We had fishfingers for dinner tonight.  I don't mind those going on the form as much but it does make me worry about looking neglectful.

I don't know how it works in California, but I wonder how many parents will be fibbing on the forms in case they get into trouble.  Easy peel citrus isn't so bad I suppose, though it is grossly inadequate in my opinion, but I have seen the same kids regularly going into the playground eating sugary biscuits and sweets for their breakfast.  When bear had a packed lunch I know I struggled, but bear did relay some horror stories of chocolate spread sandwiches every day for lunch.  Bear regularly drives me hairless at breakfast, and has quite a few moments the rest of the day, but I have never been so desperate as to allow him chocolate spread sandwiches day in and day out.  I don't know how I would have faced the awful battles between my son not eating or eating only chocolate spread sandwiches.  Of course, bear could have just been angling for chocolate spread sandwiches for himself.  He didn't get them.

So I worry that if I put down all the stuff that bear eats I will get into trouble.  There's lots of good stuff.  I'm always generous with veggies and there is always fruit.  However fish fingers don't look like haute cuisine.  It's shepherd's pie tomorrow and then home made soup and then souffle.  If everything goes to plan (and it has to at some point!) it will at least look partly respectable.  At least, not enough bad stuff to get me into trouble.  Probably.

Sunday 23 April 2017

Food, Food, Food

My life seems to be revolving around food.  First of all bear brought home a dratted food diary.  Then this evening the idea of meals went out of the window - not for the first time.

We'd had such a relaxed Sunday afternoon.  We were hanging out in the study, all of us on devices, all of us sharing and talking.  I had my knitting on the go as I watched a tv show and also bear playing his new game.  DH was comfortably sprawled and reading.  The room was sunny and the atmosphere was relaxed.  The awful moment when I had to get up and sort out dinner was almost upon me.  I had planned to do potato bourgeouise and sausages.  Or possibly sweet potatoes and sausages.  Except none of us was particularly hungary.  None of us could face a proper meal.

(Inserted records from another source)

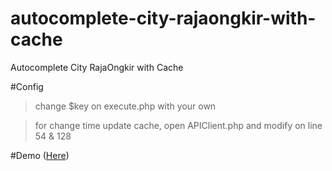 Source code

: # autocomplete-city-rajaongkir-with-cache
Autocomplete City RajaOngkir with Cache

#Config
> change $key on execute.php with your own

> for change time update cache, open APIClient.php and modify on line 54 & 128

#Demo
([Here](https://youtu.be/PYx7908GAtY))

I didn't have anything in the cupboards for a snack meal.  I've been trying to run them down.  The freezer is treated with caution anyway and the fridge was looking bare.  Between the stuff that we can all eat and that we all like, we have a very narrow range.  All local shops were shut.  What was worse, all inspiration had vanished.  I keep thinking of all the things I could have tried but that's now.  This afternoon I was as inspired as a blank page.

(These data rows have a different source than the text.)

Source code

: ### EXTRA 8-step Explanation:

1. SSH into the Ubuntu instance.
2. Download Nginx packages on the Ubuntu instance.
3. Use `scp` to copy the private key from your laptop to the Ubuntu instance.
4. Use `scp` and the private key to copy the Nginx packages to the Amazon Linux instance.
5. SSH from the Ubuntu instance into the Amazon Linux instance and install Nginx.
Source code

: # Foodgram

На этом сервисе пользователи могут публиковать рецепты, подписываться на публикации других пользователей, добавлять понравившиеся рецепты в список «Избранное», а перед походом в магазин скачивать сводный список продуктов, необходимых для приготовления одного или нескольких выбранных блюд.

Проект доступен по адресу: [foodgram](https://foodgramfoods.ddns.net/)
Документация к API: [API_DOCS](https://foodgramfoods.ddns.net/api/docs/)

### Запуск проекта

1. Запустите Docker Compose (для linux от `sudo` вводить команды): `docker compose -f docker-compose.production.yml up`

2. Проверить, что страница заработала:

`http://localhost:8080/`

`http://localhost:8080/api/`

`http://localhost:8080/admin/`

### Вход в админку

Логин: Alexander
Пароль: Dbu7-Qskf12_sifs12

In the end bear had the last tin of tomato soup, DH had chorizo omelette (which bear and I had already had for lunch) and I had a tinned meal that I had stashed a while ago and that was fortunately just within date.  It was uninspiring.  It was definitely not the leisurely Sunday browsing that we all wanted.

Tomorrow's task - research lunch/snack dishes that can be made from easily stored items so that we can always have a snack dinner on hand.  Of course it can't contain corned beef (DH), contain gluten (me), sweetcorn (bear at the moment but terms and conditions apply and his preferences may change without notice), cooked fish (DH), cheese (me), bacon (bear again, and t&cs apply again), etc etc etc.  Challenge unethusiastically accepted.

Also, cold has settled into awful gunked up snuffles and I am utterly fed up.

Saturday 22 April 2017

New Maths Tutor

Bear's former maths tutor has moved countries and is being awesome elsewhere.  This meant a search for the new tutor.

Maths tutors must be a tough breed to keep slogging on, pushing string uphill as they try and coax an unwilling pupil through the intricacies of multiplying fractions.  They need patience, persistence and the skill of presenting information in many different ways to encourage a reluctant child to engage with the GCSE Maths that will be vital to their future.  I'm sure not all situations are like that, but the very nice maths tutor seemed surprised that bear was looking forward to seeing him.

The new tutor seems utterly awesome.  He arrived prepared to see how well bear was dealing with his work at school and then gently encourage bear to do better.  That flew out of the window around ten minutes in.  By the end they were bonding over converting decimals to fractions and back.  From what I can gather, they were working significantly ahead of bear's expected level and having fun.  I'm going to make sure I get nice biscuits in for him.

Friday 21 April 2017

Meal Planning Gets Worse

Bear has brought home a sheet of paper.  The school want the kids to keep a food diary for a week.  Bear had filled in today's breakfast already, and put that he had had dry cereal and a glass of milk for breakfast.  He really didn't.  He had a cereal bar.  It could be worse.  I've sent him to school after a breakfast of custard before now as I really, really believe that it is wrong to go to school on an empty stomach and I've been desperate to get anything into him.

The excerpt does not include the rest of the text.